At the risk of getting flamed, caned, and disdained – it’s about time we talked about internet piracy. All the buzz at the moment is about PIPA and SOPA and other random collections of letters. Not to mention the arrest of Dr Megaupload himself, Kim Dotcom. Libertarians are rightly alarmed about the intrusion of draconian legislation aimed at regulating the last free space on the planet. Facebook is aflame with outrage, and conspiracy theorists are experiencing shudders of delight as they predict the end of life as we know it. There’s no one so outraged as frustrated narcissists.
I’ve got no truck with sledgehammer legislation that will be about as effective as the US war on drugs. But let me just offer another perspective for a minute. Someone’s eating my lunch. Look at the picture of the man above. I suspect he’s had more lunch than his own. He lives in a $30m house, with 15 Mercedes among his collection of cars. He parties internationally, spending an estimated $10m on one bash alone. That’s not a crime of course. But what really rips my nightie is that most of his income is derived from providing infrastructure for people who are stealing my lunch.
Oh I know we think it’s all about big US studios who deserve to be ripped off for making such crap in the first place, but sadly internet piracy is not selective in that way. For all the bluster of bit torrent freaks about respecting artists, it seems that thieves don’t discriminate. Let me illustrate with the story of The Insatiable Moon.

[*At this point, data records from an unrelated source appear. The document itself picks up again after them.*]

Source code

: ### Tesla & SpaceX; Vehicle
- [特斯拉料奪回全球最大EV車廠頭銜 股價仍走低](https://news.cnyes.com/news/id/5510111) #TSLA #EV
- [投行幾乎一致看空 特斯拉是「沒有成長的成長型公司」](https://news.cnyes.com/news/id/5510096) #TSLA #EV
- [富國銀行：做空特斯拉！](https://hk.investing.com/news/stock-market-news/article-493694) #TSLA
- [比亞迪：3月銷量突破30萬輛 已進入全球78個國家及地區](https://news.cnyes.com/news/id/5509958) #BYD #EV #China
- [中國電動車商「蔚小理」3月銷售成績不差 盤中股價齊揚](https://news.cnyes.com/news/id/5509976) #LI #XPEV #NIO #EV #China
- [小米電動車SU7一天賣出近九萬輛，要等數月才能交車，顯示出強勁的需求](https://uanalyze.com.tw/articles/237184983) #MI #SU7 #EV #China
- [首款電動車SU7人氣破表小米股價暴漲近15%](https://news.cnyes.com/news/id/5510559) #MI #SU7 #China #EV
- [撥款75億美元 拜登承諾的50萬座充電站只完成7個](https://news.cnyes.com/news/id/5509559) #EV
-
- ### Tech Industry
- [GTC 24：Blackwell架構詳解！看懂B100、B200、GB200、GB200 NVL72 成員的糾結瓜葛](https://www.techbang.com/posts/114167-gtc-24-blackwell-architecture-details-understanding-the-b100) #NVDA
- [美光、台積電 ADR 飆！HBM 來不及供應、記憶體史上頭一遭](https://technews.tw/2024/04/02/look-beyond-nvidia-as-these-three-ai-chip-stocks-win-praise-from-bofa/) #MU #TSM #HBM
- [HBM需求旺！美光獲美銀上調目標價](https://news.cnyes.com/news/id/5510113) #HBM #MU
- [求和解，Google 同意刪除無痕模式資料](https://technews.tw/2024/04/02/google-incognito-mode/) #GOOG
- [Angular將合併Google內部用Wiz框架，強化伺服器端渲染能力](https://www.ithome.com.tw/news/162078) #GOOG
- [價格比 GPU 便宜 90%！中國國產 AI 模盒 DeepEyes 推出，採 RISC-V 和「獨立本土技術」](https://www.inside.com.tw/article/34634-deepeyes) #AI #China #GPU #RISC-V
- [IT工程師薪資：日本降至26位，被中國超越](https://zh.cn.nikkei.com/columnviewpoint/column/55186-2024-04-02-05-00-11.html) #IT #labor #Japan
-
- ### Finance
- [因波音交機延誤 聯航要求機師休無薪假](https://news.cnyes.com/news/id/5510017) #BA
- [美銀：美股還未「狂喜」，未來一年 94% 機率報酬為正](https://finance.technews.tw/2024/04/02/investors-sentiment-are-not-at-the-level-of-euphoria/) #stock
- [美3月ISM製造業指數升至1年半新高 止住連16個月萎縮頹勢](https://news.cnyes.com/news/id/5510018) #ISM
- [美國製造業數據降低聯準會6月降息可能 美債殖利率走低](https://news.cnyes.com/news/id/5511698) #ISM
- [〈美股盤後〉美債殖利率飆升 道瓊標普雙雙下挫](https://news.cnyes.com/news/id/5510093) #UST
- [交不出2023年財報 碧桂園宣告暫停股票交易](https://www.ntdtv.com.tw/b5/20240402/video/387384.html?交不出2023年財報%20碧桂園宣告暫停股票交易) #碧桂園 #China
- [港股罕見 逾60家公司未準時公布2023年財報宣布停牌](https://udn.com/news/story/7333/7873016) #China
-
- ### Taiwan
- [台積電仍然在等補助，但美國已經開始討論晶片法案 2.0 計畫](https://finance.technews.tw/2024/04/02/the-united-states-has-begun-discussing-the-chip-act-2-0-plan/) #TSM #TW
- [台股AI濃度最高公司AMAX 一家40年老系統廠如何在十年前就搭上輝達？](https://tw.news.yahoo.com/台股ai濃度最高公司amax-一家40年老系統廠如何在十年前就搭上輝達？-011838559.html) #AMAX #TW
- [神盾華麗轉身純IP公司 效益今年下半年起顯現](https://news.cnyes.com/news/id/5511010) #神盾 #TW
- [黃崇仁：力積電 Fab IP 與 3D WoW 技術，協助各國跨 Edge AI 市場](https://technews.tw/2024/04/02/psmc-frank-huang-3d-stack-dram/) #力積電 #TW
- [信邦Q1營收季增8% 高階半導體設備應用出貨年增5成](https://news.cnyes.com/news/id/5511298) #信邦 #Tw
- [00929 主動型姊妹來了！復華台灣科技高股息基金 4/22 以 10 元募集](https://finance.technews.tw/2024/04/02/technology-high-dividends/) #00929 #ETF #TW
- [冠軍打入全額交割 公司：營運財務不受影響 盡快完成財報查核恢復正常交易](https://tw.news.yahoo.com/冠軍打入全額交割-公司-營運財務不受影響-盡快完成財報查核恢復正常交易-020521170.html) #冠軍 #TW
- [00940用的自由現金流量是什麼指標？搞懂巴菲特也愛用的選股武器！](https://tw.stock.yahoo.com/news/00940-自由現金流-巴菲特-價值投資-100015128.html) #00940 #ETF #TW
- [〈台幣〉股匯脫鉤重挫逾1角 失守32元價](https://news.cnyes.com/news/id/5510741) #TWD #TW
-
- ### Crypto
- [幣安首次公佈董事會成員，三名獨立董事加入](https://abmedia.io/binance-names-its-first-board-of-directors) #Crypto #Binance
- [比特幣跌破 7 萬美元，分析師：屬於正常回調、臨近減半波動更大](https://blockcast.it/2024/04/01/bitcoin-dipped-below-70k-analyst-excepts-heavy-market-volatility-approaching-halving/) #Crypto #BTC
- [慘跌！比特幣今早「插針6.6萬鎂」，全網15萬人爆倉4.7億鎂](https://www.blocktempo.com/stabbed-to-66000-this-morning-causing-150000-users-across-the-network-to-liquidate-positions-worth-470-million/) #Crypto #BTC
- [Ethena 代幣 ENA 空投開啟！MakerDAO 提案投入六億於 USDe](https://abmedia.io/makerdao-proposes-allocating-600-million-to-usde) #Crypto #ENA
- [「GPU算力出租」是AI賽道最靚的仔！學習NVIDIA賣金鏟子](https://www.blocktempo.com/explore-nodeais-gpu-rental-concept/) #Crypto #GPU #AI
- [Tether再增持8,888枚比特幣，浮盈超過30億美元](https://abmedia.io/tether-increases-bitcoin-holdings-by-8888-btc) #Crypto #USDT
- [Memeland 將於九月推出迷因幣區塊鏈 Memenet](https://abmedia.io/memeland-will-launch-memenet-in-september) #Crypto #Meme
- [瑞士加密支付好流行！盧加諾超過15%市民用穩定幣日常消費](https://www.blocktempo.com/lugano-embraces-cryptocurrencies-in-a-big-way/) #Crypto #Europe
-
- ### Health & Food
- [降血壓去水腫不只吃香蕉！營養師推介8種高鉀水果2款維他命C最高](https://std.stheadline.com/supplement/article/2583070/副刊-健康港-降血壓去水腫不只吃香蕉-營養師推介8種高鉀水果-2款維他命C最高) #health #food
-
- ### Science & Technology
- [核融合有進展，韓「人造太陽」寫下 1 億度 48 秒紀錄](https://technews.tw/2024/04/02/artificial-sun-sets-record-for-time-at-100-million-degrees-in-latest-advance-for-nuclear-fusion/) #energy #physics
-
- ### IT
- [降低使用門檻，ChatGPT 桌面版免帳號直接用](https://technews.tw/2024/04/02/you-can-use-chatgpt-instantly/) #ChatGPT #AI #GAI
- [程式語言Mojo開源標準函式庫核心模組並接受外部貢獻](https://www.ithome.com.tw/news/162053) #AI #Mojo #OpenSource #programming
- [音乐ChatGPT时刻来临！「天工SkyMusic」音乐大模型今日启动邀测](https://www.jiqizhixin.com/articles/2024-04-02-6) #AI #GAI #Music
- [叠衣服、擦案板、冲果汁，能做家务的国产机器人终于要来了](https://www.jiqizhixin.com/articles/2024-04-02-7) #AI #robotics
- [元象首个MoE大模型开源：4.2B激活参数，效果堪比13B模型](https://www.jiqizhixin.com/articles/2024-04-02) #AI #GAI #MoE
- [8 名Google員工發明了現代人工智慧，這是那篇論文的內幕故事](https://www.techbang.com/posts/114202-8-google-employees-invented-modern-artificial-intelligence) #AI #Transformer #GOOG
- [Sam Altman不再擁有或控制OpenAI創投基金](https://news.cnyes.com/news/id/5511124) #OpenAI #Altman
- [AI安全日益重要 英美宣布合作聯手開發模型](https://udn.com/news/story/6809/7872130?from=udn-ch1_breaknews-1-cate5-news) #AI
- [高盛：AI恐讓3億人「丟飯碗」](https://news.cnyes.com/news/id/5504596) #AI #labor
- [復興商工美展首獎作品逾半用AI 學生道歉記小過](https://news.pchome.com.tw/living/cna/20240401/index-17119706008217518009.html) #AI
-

It was 8 years of hard slog to get the film to the screen. We believed in it, and so everyone made sacrifices to make it happen. None of the producers got paid one cent. The director worked for nothing, and the only thing she received was a dose of shingles at the end of filming. The writer (moi) who had worked consistently for 8 years, and ended up being one of the producers as well, got – you guessed it – nothing. The cast and crew all gave above and beyond what they were being paid for. A bunch of fantastic private investors ponied up with close on half a million dollars to get the film made. After two years of distribution, including international theatrical, pay television, DVD sales and airline screenings, the total received back from that half mill is $25k. Read it and weep.
In the meantime, our film is available on pretty much every free movie download site on the web. If we had a dollar for every download, we’d be laughing. Who’s making money out of this? I have my suspicions. I get a tad angry when people get rich by stealing my stuff, ripping off the passion of genuine filmmakers and artists.
What’s the solution? Not legislation, that’s for sure. Easier access to legitimate and affordable download sites would help. Whatever you think of it, iTunes has been a boon to indie music. But also, perhaps a little morality. An attitude which doesn’t regard Dr Dotcom as the hero of freedom. A passing glance at the victims of apparently victimless crimes.
Anyone seen my lunch?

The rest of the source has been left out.